As the result of that which followed will be seen in the course of the legend, it is not necessary to accompany the Messenger any further in his communication. We shall therefore leave him and Content busied with the matter of their conference, and proceed to give some account of the other personages connected with our subject.

When interrupted, as already related, by the arrival of the stranger, Faith had endeavored, by a new expedient, to elicit some evidences of a more just remembrance from the dull mind of her brother. Accompanied by most of the dependants of the family, she had led him to the summit of that hill which was now crowned with the foliage of a young and thrifty orchard, and, placing him at the foot of the ruin, she tried to excite a train of recollections that should lead to deeper impressions, and, possibly, by their aid, to a discovery of the important circumstance that all so much longed to have explained.
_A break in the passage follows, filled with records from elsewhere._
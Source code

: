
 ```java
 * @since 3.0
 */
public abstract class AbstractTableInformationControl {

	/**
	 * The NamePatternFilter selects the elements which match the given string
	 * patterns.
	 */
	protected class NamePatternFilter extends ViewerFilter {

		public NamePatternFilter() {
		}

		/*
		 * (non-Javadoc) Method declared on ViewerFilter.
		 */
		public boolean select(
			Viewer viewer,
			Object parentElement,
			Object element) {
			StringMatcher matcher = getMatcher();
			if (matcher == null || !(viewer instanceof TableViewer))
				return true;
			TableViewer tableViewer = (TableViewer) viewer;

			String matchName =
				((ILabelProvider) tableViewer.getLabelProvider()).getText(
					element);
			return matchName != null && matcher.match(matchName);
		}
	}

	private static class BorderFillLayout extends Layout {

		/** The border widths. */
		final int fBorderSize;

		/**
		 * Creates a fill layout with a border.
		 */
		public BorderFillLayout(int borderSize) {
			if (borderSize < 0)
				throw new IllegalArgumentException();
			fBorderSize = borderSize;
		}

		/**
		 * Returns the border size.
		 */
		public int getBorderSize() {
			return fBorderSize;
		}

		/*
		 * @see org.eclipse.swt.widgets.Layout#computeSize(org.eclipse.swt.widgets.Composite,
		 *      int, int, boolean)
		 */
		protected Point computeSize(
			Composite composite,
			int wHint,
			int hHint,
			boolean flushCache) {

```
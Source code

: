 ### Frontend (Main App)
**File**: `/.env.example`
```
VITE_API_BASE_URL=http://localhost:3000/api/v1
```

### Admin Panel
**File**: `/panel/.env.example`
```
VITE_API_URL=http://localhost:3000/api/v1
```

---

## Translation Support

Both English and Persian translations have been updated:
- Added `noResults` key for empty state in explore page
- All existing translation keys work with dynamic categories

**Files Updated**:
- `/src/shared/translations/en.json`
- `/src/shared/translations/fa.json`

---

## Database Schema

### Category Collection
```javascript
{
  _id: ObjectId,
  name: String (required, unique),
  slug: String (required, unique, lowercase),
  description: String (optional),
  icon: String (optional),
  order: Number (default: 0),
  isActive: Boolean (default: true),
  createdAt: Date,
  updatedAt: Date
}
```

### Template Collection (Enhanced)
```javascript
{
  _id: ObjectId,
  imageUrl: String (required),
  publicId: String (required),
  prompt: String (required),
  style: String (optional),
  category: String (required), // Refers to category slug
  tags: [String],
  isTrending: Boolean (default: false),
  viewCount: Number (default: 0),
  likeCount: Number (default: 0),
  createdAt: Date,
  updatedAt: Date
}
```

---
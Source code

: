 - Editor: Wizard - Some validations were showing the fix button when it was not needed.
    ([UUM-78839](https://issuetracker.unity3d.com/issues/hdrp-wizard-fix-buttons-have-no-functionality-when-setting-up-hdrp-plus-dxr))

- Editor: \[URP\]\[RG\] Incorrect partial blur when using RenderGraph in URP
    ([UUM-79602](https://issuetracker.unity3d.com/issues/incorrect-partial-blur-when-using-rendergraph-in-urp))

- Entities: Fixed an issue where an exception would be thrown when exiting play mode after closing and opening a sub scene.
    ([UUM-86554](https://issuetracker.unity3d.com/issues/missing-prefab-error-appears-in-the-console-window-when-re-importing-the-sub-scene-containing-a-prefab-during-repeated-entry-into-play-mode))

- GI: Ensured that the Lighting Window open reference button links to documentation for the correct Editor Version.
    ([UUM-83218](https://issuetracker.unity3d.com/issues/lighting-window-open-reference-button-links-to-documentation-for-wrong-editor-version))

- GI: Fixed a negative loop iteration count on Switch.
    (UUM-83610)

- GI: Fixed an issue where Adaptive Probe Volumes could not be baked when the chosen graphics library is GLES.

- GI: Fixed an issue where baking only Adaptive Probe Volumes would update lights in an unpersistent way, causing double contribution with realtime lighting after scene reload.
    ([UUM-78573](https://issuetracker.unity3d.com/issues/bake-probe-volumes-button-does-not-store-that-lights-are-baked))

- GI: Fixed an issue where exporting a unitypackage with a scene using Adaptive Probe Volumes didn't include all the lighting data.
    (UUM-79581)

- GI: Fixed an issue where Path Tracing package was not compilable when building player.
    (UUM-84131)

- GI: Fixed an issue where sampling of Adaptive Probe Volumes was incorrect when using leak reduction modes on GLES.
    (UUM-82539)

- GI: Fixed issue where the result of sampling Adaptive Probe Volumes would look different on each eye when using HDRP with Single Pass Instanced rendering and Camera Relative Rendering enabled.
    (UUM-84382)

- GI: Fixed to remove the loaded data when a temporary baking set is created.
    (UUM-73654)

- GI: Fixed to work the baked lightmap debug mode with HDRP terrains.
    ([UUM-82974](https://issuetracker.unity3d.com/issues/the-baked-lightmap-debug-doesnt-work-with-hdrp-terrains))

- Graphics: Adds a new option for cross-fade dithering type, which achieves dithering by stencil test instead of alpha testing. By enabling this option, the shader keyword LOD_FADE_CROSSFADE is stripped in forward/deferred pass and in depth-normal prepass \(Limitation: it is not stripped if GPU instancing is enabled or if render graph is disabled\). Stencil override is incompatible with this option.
The experiment produced no happy result. The place, and indeed the whole valley, had undergone so great a change, that one more liberally gifted might have hesitated to believe them those that have been described in our earlier pages. This rapid alteration of objects, which elsewhere know so little change in a long course of ages, is a fact familiar to all who reside in the newer districts of the Union. It is caused by the rapid improvements that are made in the first stages of a settlement. To fell the forest alone, is to give an entirely new aspect to the view; and it is far from easy to see in a village and in cultivated fields, however recent the existence of the one or imperfect the other, any traces of a spot that a short time before was known is the haunt of the wolf or the refuge of the deer.

The features, and more particularly the eye of his sister, had stirred long-dormant recollections in the mind of Whittal Ring; and though these glimpses of the past were detached and indistinct, they had sufficed to quicken that ancient confidence which was partially exhibited in their opening conference. But it exceeded his feeble powers to recall objects that would appeal to no very lively sympathies, and which had themselves undergone so material alterations. Still, the witless youth did not look on the ruin entirely without some stirrings of his nature. Although the sward around its base was lively in the brightest verdure of early summer, and the delicious odor of the wild clover saluted his senses, still there was that in the blackened and ragged walls, the position of the tower, and the view of the surrounding hills, shorn as so much of them now were, that evidently spoke to his earliest impressions. He looked at the spot, as a hound gazes at a master who has been so long lost as even to deaden his instinct; and at times, as his companions endeavored to aid his faint images, it would seem as if memory were likely to triumph, and all those deceptive opinions, which habit and Indian wiles had drawn over his dull mind, were about to vanish before the light of reality. But the allurements of a life in which there was so much of the freedom of nature mingled with the fascinating pleasures of the chase and of the woods, were not to be dispossessed so readily. When Faith artfully led him back to those animal enjoyments of which he had been so fond in boyhood, the fantasy of her brother seemed most to waver; but whenever it became apparent that the dignity of a warrior, and all the more recent and far more alluring delights of his later life, were to be abandoned ere his being could return into its former existence, his dull faculties obstinately refused to lend themselves to a change that, in his case, would have been little short of that attributed to the transmigration of souls.